Background and Motivation

Social justice is all about human interaction. How do people interact? What privileges and biases are woven into the ways people interact? How is wealth and opportunity distributed amongst individuals in society? Asking social justice questions directly relates to asking questions about people. Therefore, with high concentrations of people, cities are the perfect unit of analysis for social justice topics. With people living in close proximity, cities are where people, cultures, backgrounds, biases, and privileges collide.

With this line of thinking in mind, we turned to American cities and metro areas as the main unit of analysis for our PUG midterm/final project. Originally, we were curious about quantifying the wellbeing of a city. Is it possible to measure the wellbeing of a city? What factors contribute to wellbeing? From wealth to health, we quickly found that answering these questions is a complex task that requires considering an infinite amount of contributing variables. Because of this, we narrowed our definition of wellbeing. As a group, we decided to focus on change in population as a holistic measure of a city’s wellbeing. We reasoned that increasing population would be an indicator of positive growth/wellbeing and decreasing population would be an indicator of negative growth/wellbeing. Thus, our question of interest evolved from ‘what factors contribute to the wellbeing of American cities?” to “what factors contribute to population growth in American cities?”

What factors contribute to population growth in American Cities?
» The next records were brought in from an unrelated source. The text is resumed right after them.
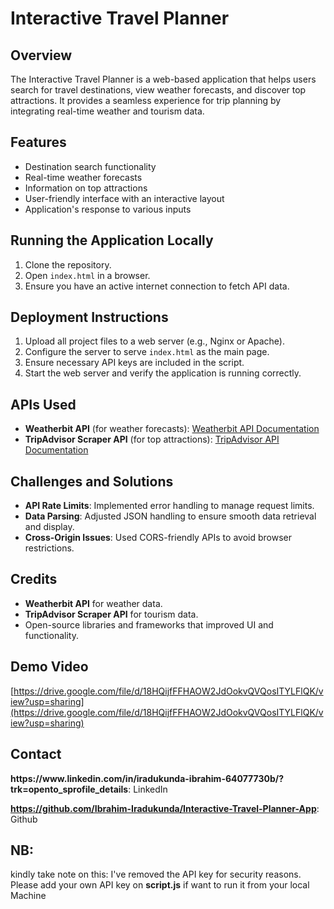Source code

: # Interactive Travel Planner

## Overview

The Interactive Travel Planner is a web-based application that helps users search for travel destinations, view weather forecasts, and discover top attractions. It provides a seamless experience for trip planning by integrating real-time weather and tourism data.

## Features

- Destination search functionality
- Real-time weather forecasts
- Information on top attractions
- User-friendly interface with an interactive layout
- Application's response to various inputs

## Running the Application Locally

1. Clone the repository.
2. Open `index.html` in a browser.
3. Ensure you have an active internet connection to fetch API data.

## Deployment Instructions

1. Upload all project files to a web server (e.g., Nginx or Apache).
2. Configure the server to serve `index.html` as the main page.
3. Ensure necessary API keys are included in the script.
4. Start the web server and verify the application is running correctly.

## APIs Used

- **Weatherbit API** (for weather forecasts): [Weatherbit API Documentation](https://www.weatherbit.io/api)
- **TripAdvisor Scraper API** (for top attractions): [TripAdvisor API Documentation](https://rapidapi.com/hub)

## Challenges and Solutions

- **API Rate Limits**: Implemented error handling to manage request limits.
- **Data Parsing**: Adjusted JSON handling to ensure smooth data retrieval and display.
- **Cross-Origin Issues**: Used CORS-friendly APIs to avoid browser restrictions.

## Credits

- **Weatherbit API** for weather data.
- **TripAdvisor Scraper API** for tourism data.
- Open-source libraries and frameworks that improved UI and functionality.

## Demo Video

[https://drive.google.com/file/d/18HQijfFFHAOW2JdOokvQVQosITYLFlQK/view?usp=sharing](https://drive.google.com/file/d/18HQijfFFHAOW2JdOokvQVQosITYLFlQK/view?usp=sharing)

## Contact

**https\://www\.linkedin.com/in/iradukunda-ibrahim-64077730b/?trk=opento_sprofile_details**: LinkedIn

**https://github.com/Ibrahim-Iradukunda/Interactive-Travel-Planner-App**: Github

## NB:

kindly take note on this: I've removed the API key for security reasons. Please add your own API key on **script.js** if want to run it from your local Machine
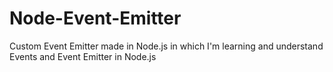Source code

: # Node-Event-Emitter


Custom Event Emitter made in Node.js in which I'm learning and understand Events and Event Emitter in Node.js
To address this question, we chose to create a Shiny App with an interactive linear regression model and leaflet map. The map allows users to spatially visualize the variation in our variables of interest and observe their change over time. One of the main takeaways from our midterm project was the observed relationships between city regions and the concentration of high/low values of our variables. Thus, our leaflet map serves as a way to further explore these relationships and presents them in a manner that is more understandable for the viewer. Although not specifically connected to our goal of finding factors that contribute to population growth, the map serves as a nice way to familiarize users with our variables and visualize the relationships present in the scatter plot/linear regression model. In the model and scatter plot section of our Shiny App, the user has the option to select a variable of interest and then see if the variable IS or IS NOT a significant predictor of change in population.

Although with many limitations, the results of our findings and our related conclusions tell a story about how the major metropolitan areas of America have changed over time, and which variables correlate–and perhaps even causate–to population growth or decay in these metro areas.

Data

TidyCensus

We returned to the ‘tidycensus’ package to collect data for our analysis of population growth in American cities. Tidycensus is an R package that allows users to access data from the US Census Bureau’s decennial Census and American Community Survey. More information about the basics of working with the ‘tidycensus’ package can be found here. We referred to this resource often throughout our project to learn about the basic functions and capabilities of tidycensus.

For our midterm project, we pulled 2018 American Community Survey data for US metropolitan areas (check out our midterm Shiny App here!). With out final project’s focus on analyzing change over time, we needed to pull data from years from ‘tidycensus’.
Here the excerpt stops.